• **Assigned task**:
How many of the lines below include the word "noeud"? Only the number should be given.

• **Material shown**:
=== Begin Enclosure ===
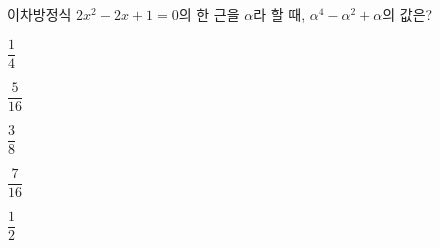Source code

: 이차방정식 $2x^2-2x+1=0$의 한 근을 $\alpha$라 할 때, $\alpha^4-\alpha^2+\alpha$의 값은?
\begin{choices32}{\rule[-3ex]{0pt}{8ex}$\dfrac{1}{4}$}{\rule[-3ex]{0pt}{8ex}$\dfrac{5}{16}$}{\rule[-3ex]{0pt}{8ex}$\dfrac{3}{8}$}{\rule[-3ex]{0pt}{8ex}$\dfrac{7}{16}$}{\rule[-3ex]{0pt}{8ex}$\dfrac{1}{2}$}\end{choices32}
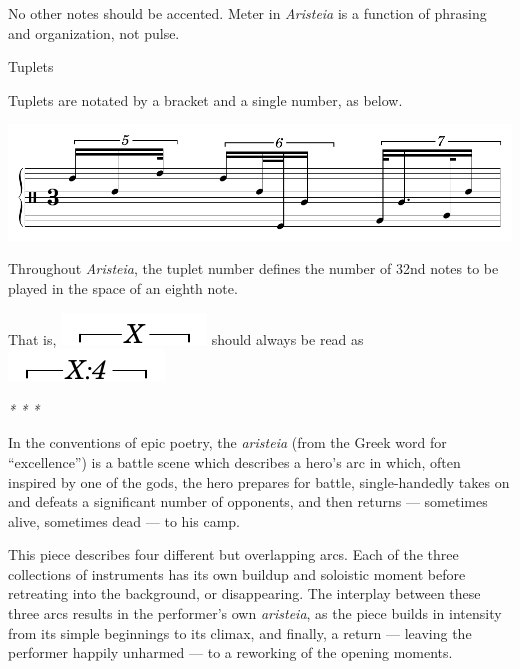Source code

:\documentclass{article}
\begin{document}
No other notes should be accented. Meter in {\it Aristeia} is a function of phrasing and organization, not pulse.

\vspace{1.5em}
{\large Tuplets}

Tuplets are notated by a bracket and a single number, as below.

\begin{center}
  \includegraphics[scale=.8]{./tuplets-cropped.pdf}
\end{center}

Throughout \textit{Aristeia}, the tuplet number defines the number of 32nd notes to be played in the space of an eighth note.

That is, \includegraphics[scale=.8]{./tuplet1.pdf} should always be read as \includegraphics[scale=.8]{./tuplet2.pdf}

\vfill

\begin{center}

  \textit{* \hspace{1em} * \hspace{1em} *}
  \vspace*{1\baselineskip}
\end{center}

  In the conventions of epic poetry, the \emph{aristeia} (from the Greek word for ``excellence'') is a battle scene which describes a hero’s arc in which, often inspired by one of the gods, the hero prepares for battle, single-handedly takes on and defeats a significant number of opponents, and then returns — sometimes alive, sometimes dead — to his camp.

This piece describes four different but overlapping arcs. Each of the three collections of instruments has its own buildup and soloistic moment before retreating into the background, or disappearing. The interplay between these three arcs results in the performer’s own \emph{aristeia}, as the piece builds in intensity from its simple beginnings to its climax, and finally, a return — leaving the performer happily unharmed — to a reworking of the opening moments.
\end{document}

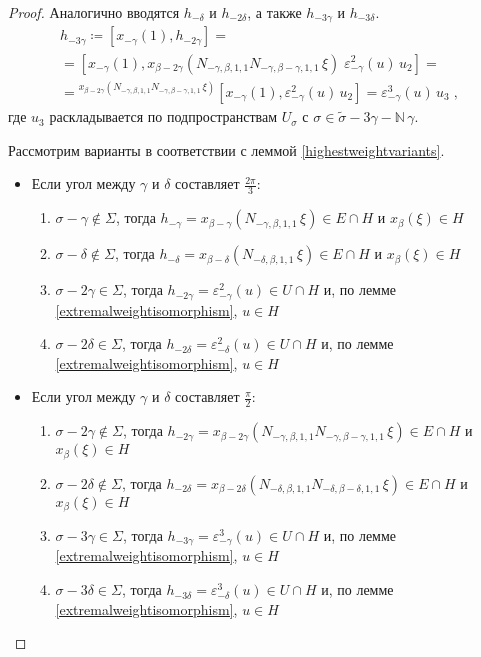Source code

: \documentclass[12pt]{matmex-diploma}
\theoremstyle{mystyleni}
\theoremstyle{mystyle}
\newcommand\refb[1]{\ref{#1}}
\newcommand{\N}{\mathbb{N}}
\begin{document}
\begin{proof}
Аналогично вводятся $h_{-\delta}$ и $h_{-2\delta}$, а также $h_{-3\gamma}$ и $h_{-3\delta}$.
\begin{multline*}
h_{-3\gamma} \coloneqq [x_{-\gamma}(1),h_{-2\gamma}] = \\ =
[x_{-\gamma}(1), x_{\beta-2\gamma}(N_{-\gamma,\beta,1,1} N_{-\gamma,\beta-\gamma,1,1} \, \xi) \; \varepsilon^2_{-\gamma}(u) \, u_2] = \\ =
{}^{x_{\beta-2\gamma}(N_{-\gamma,\beta,1,1} N_{-\gamma,\beta-\gamma,1,1} \, \xi)}[x_{-\gamma}(1),\varepsilon^2_{-\gamma}(u) \, u_2] =
\varepsilon^3_{-\gamma}(u) \, u_3
 \; ,
\end{multline*}
где $u_3$ раскладывается по подпространствам $U_\sigma$ с $\sigma \in \widetilde\sigma-3\gamma - \N \, \gamma$.

Рассмотрим варианты в соответствии с леммой \refb{highestweightvariants}.
\begin{itemize}[label={\LARGE\raisebox{-0.4ex}{\textbullet}\;},leftmargin=2\parindent]
\item Если угол между $\gamma$ и $\delta$ составляет $\frac{2\pi}{3}$:
\begin{enumerate}
\item $ \sigma - \gamma \notin \Sigma$, тогда $h_{-\gamma}=x_{\beta-\gamma}(N_{-\gamma,\beta,1,1} \,\xi)\in E\cap H$ и $x_\beta(\xi)\in H$
\item $ \sigma - \delta \notin \Sigma$, тогда $h_{-\delta}=x_{\beta-\delta}(N_{-\delta,\beta,1,1} \,\xi)\in E\cap H$ и $x_\beta(\xi)\in H$
\item $ \sigma - 2\gamma \in \Sigma$, тогда $h_{-2\gamma}=\varepsilon_{-\gamma}^2(u)\in U\cap H$ и, по лемме \refb{extremalweightisomorphism}, $u\in H$
\item $ \sigma - 2\delta \in \Sigma$, тогда $h_{-2\delta}=\varepsilon_{-\delta}^2(u)\in U\cap H$ и, по лемме \refb{extremalweightisomorphism}, $u\in H$
\end{enumerate}
\item Если угол между $\gamma$ и $\delta$ составляет $\frac{\pi}{2}$:
\begin{enumerate}
\item $ \sigma - 2\gamma \notin \Sigma$, тогда $h_{-2\gamma}=x_{\beta-2\gamma}(N_{-\gamma,\beta,1,1}N_{-\gamma,\beta-\gamma,1,1} \,\xi)\in E\cap H$ и $x_\beta(\xi)\in H$
\item $ \sigma - 2\delta \notin \Sigma$, тогда $h_{-2\delta}=x_{\beta-2\delta}(N_{-\delta,\beta,1,1}N_{-\delta,\beta-\delta,1,1} \,\xi)\in E\cap H$ и $x_\beta(\xi)\in H$
\item $ \sigma - 3\gamma \in \Sigma$, тогда $h_{-3\gamma}=\varepsilon_{-\gamma}^3(u)\in U\cap H$ и, по лемме \refb{extremalweightisomorphism}, $u\in H$
\item $ \sigma - 3\delta \in \Sigma$, тогда $h_{-3\delta}=\varepsilon_{-\delta}^3(u)\in U\cap H$ и, по лемме \refb{extremalweightisomorphism}, $u\in H$
\end{enumerate}
\end{itemize}


\end{proof}
\end{document}
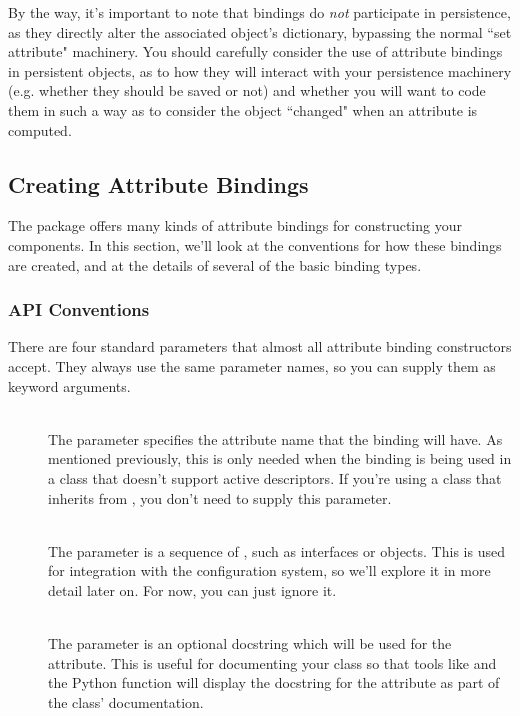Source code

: \begin{verbatim%
}
\begin{verbatim%
}
\begin{verbatim%
}
\begin{verbatim%
}
\begin{verbatim%
}
\begin{verbatim%
}
\begin{verbatim%
}
\begin{verbatim%
}
\begin{verbatim%
}
By the way, it's important to note that bindings do \emph{not} participate in
persistence, as they directly alter the associated object's dictionary,
bypassing the normal ``set attribute" machinery.  You should carefully
consider the use of attribute bindings in persistent objects, as to how they
will interact with your persistence machinery (e.g. whether they should be
saved or not) and whether you will want to code them in such a way as to
consider the object ``changed" when an attribute is computed.




\subsection{Creating Attribute Bindings}

The  package offers many kinds of attribute bindings for
constructing your components.  In this section, we'll look at the conventions
for how these bindings are created, and at the details of several of the basic
binding types.

\subsubsection{API Conventions}

There are four standard parameters that almost all attribute binding
constructors accept.  They always use the same parameter names, so you can
supply them as keyword arguments.

\begin{description}

\item[] \hfill \\
The  parameter specifies the attribute name that the binding will
have.  As mentioned previously, this is only needed when the binding is being
used in a class that doesn't support active descriptors.  If you're using
a class that inherits from , you don't need to supply
this parameter.

\item[] \hfill \\
The  parameter is a sequence of
, such as interfaces or 
objects.  This is used for integration with the configuration system, so we'll
explore it in more detail later on.  For now, you can just ignore it.

\item[] \hfill \\
The  parameter is an optional docstring which will be used for the
attribute.  This is useful for documenting your class so that tools like
 and the Python  function will display the
docstring for the attribute as part of the class' documentation.


\end{description}
\end{verbatim%
}
\end{verbatim%
}
\end{verbatim%
}
\end{verbatim%
}
\end{verbatim%
}
\end{verbatim%
}
\end{verbatim%
}
\end{verbatim%
}
\end{verbatim%
}
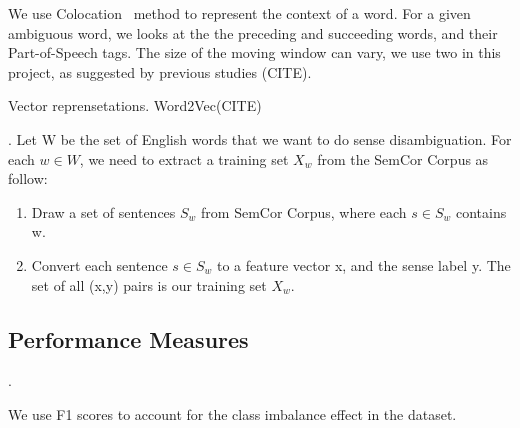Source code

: We use Colocation~\cite{colocation} method to represent the context of a word.
For a given ambiguous word, we looks at the the preceding and succeeding words,
and their Part-of-Speech tags.
The size of the moving window can vary, we use two in this project, as suggested
by previous studies (CITE).
\begin{equation}
  [w_{i-2},POS_{i-2},w_{i-1},POS_{i-1},w_{i+1},POS_{i+1},w_{i+1},POS_{i+1}]
\end{equation}

Vector reprensetations.
Word2Vec(CITE)

.
Let W be the set of English words that we want to do sense disambiguation. For
each $w \in W$, we need to extract a training set $X_w$ from the SemCor Corpus
as follow: 
\begin{enumerate}
  \item Draw a set of sentences $S_w$ from SemCor Corpus, where each 
$s \in S_w$ contains w. 
  \item Convert each sentence $s \in S_w$ to a feature vector x, and the sense
    label y. The set of all (x,y) pairs is our training set $X_w$.
\end{enumerate}

\subsection{Performance Measures}. 

We use F1 scores to account for the class imbalance effect in the dataset.
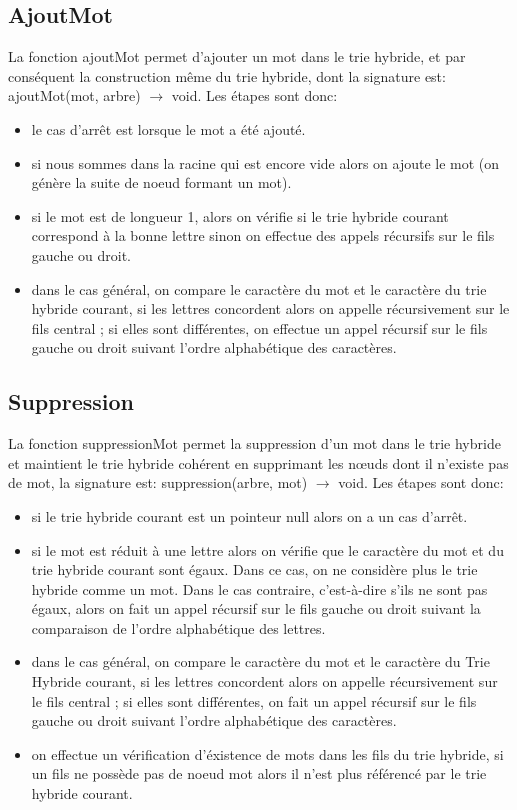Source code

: \documentclass[a4paper,12pt]{report}
\begin{document}
\subsection{AjoutMot}
La fonction ajoutMot permet d'ajouter un mot dans le trie hybride, et par conséquent la construction même du trie hybride,
dont la signature est: ajoutMot(mot, arbre) $\rightarrow$ void.
Les étapes sont donc:
\begin{itemize}
 \item le cas d'arrêt est lorsque le mot a été ajouté.
 \item si nous sommes dans la racine qui est encore vide alors on ajoute le mot (on génère la suite de noeud formant un mot).
 \item si le mot est de longueur 1, alors on vérifie si le trie hybride courant correspond à la bonne lettre
 sinon on effectue des appels récursifs sur le fils gauche ou droit.
 \item dans le cas général, on compare le caractère du mot et le caractère du trie hybride courant, si les lettres
 concordent alors on appelle récursivement sur le fils central ; si elles sont différentes, on effectue un appel récursif sur le
 fils gauche ou droit suivant l'ordre alphabétique des caractères.
\end{itemize}

\subsection{Suppression}
La fonction suppressionMot permet la suppression d'un mot dans le trie hybride et maintient le trie hybride cohérent en supprimant
les nœuds dont il n'existe pas de mot, la signature est: suppression(arbre, mot) $\rightarrow$ void.
Les étapes sont donc:
\begin{itemize}
 \item si le trie hybride courant est un pointeur null alors on a un cas d'arrêt.
 \item si le mot est réduit à une lettre alors on vérifie que le caractère du mot et du trie hybride courant sont égaux. Dans ce cas, on ne considère plus le trie hybride comme un mot. Dans le cas contraire, c'est-à-dire s'ils ne sont
 pas égaux, alors on fait un appel récursif sur le fils gauche ou droit suivant la comparaison de l'ordre alphabétique des lettres.
 \item dans le cas général, on compare le caractère du mot et le caractère du Trie Hybride courant, si les lettres
 concordent alors on appelle récursivement sur le fils central ; si elles sont différentes, on fait un appel récursif sur le
 fils gauche ou droit suivant l'ordre alphabétique des caractères.
 \item on effectue un vérification d'éxistence de mots dans les fils du trie hybride, si un fils ne possède pas de noeud mot
 alors il n'est plus référencé par le trie hybride courant.
\end{itemize}
\end{document}
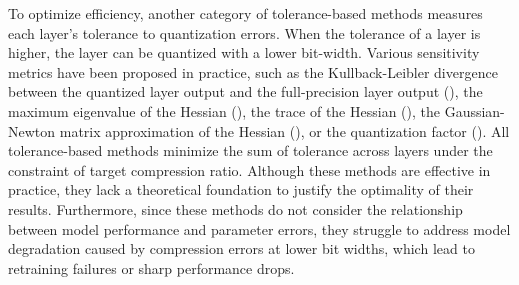 To optimize efficiency, another category of tolerance-based methods measures each layer's tolerance to quantization errors. When the tolerance of a layer is higher, the layer can be quantized with a lower bit-width. Various sensitivity metrics have been proposed in practice, such as the Kullback-Leibler divergence between the quantized layer output and the full-precision layer output (\cite{cai2020zeroq}), the maximum eigenvalue of the Hessian (\cite{2019HAWQ}), the trace of the Hessian (\cite{dong2019hawq, 2020HAWQV3}), the Gaussian-Newton matrix approximation of the Hessian (\cite{chen2021towards}), or the quantization factor (\cite{tang2022mixed}). All tolerance-based methods minimize the sum of tolerance across layers under the constraint of target compression ratio.
Although these methods are effective in practice, they lack a theoretical foundation to justify the optimality of their results. Furthermore, since these methods do not consider the relationship between model performance and parameter errors, they struggle to address model degradation caused by compression errors at lower bit widths, which lead to retraining failures or sharp performance drops.
\vspace{-0.4cm}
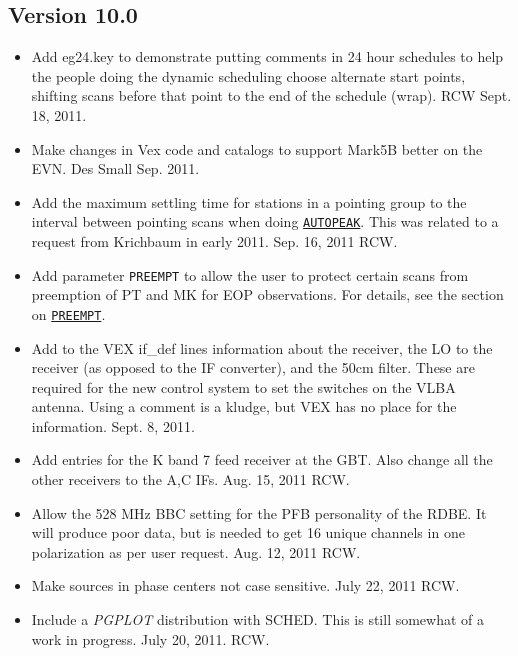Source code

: \documentclass{report}
\newcommand{\sched}{{\sc SCHED}}
\begin{document}
\subsection{\label{SSEC:VER_10.0}Version 10.0}

\begin{itemize}

\item Add eg24.key to demonstrate putting comments in 24 hour schedules
to help the people doing the dynamic scheduling choose alternate 
start points, shifting scans before that point to the end of the schedule
(wrap).  RCW  Sept. 18, 2011.

\item Make changes in Vex code and catalogs to support Mark5B better
on the EVN.  Des Small Sep. 2011.

\item Add the maximum settling time for stations in a pointing group
to the interval between pointing scans when doing 
{\hyperref[MP:AUTOPEAK]{{\tt AUTOPEAK}}}.  This was related to a 
request from Krichbaum in early 2011.  Sep. 16, 2011  RCW.

\item Add parameter {\tt PREEMPT} to allow the user to protect certain
scans from preemption of PT and MK for EOP observations. For details,
see the section on 
{\hyperref[MP:PREEMPT]{{\tt PREEMPT}}}.

\item Add to the VEX if\_def lines information about the receiver, the
LO to the receiver (as opposed to the IF converter), and the 50cm
filter.  These are required for the new control system to set the
switches on the VLBA antenna.  Using a comment is a kludge, but VEX
has no place for the information.  Sept. 8, 2011.

\item Add entries for the K band 7 feed receiver at the GBT.  Also 
change all the other receivers to the A,C IFs.  Aug. 15, 2011  RCW.

\item Allow the 528 MHz BBC setting for the PFB personality of the
RDBE.  It will produce poor data, but is needed to get 16 unique
channels in one polarization as per user request.  Aug. 12, 2011  RCW.

\item Make sources in phase centers not case sensitive.  July 22, 2011 RCW.

\item Include a {\sl PGPLOT} distribution with \sched.  
This is still somewhat of a work in progress.  July 20, 2011. RCW.


\end{itemize}
\end{document}
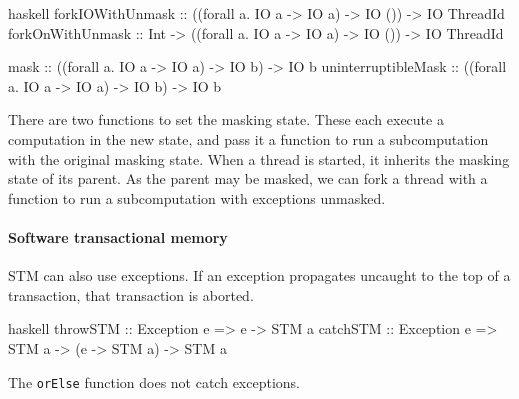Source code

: \begin{listing}
\centering
\begin{cminted}{haskell}
forkIOWithUnmask    :: ((forall a. IO a -> IO a) -> IO ()) -> IO ThreadId
forkOnWithUnmask    :: Int -> ((forall a. IO a -> IO a) -> IO ()) -> IO ThreadId

mask                :: ((forall a. IO a -> IO a) -> IO b) -> IO b
uninterruptibleMask :: ((forall a. IO a -> IO a) -> IO b) -> IO b
\end{cminted}
\caption{Masking exceptions in Haskell.}\label{lst:excm_haskell}
\end{listing}

There are two functions to set the masking state.  These each execute
a computation in the new state, and pass it a function to run a
subcomputation with the original masking state.  When a thread is
started, it inherits the masking state of its parent.  As the parent
may be masked, we can fork a thread with a function to run a
subcomputation with exceptions unmasked.

\paragraph{Software transactional memory}
STM can also use exceptions.  If an exception propagates uncaught to the top of
a transaction, that transaction is aborted.

\begin{listing}
\centering
\begin{cminted}{haskell}
throwSTM :: Exception e => e -> STM a
catchSTM :: Exception e => STM a -> (e -> STM a) -> STM a
\end{cminted}
\caption{STM exceptions in Haskell.}\label{lst:excstm_haskell}
\end{listing}

The \verb|orElse| function does not catch exceptions.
=== End Enclosure ===
• **Task answer**:
2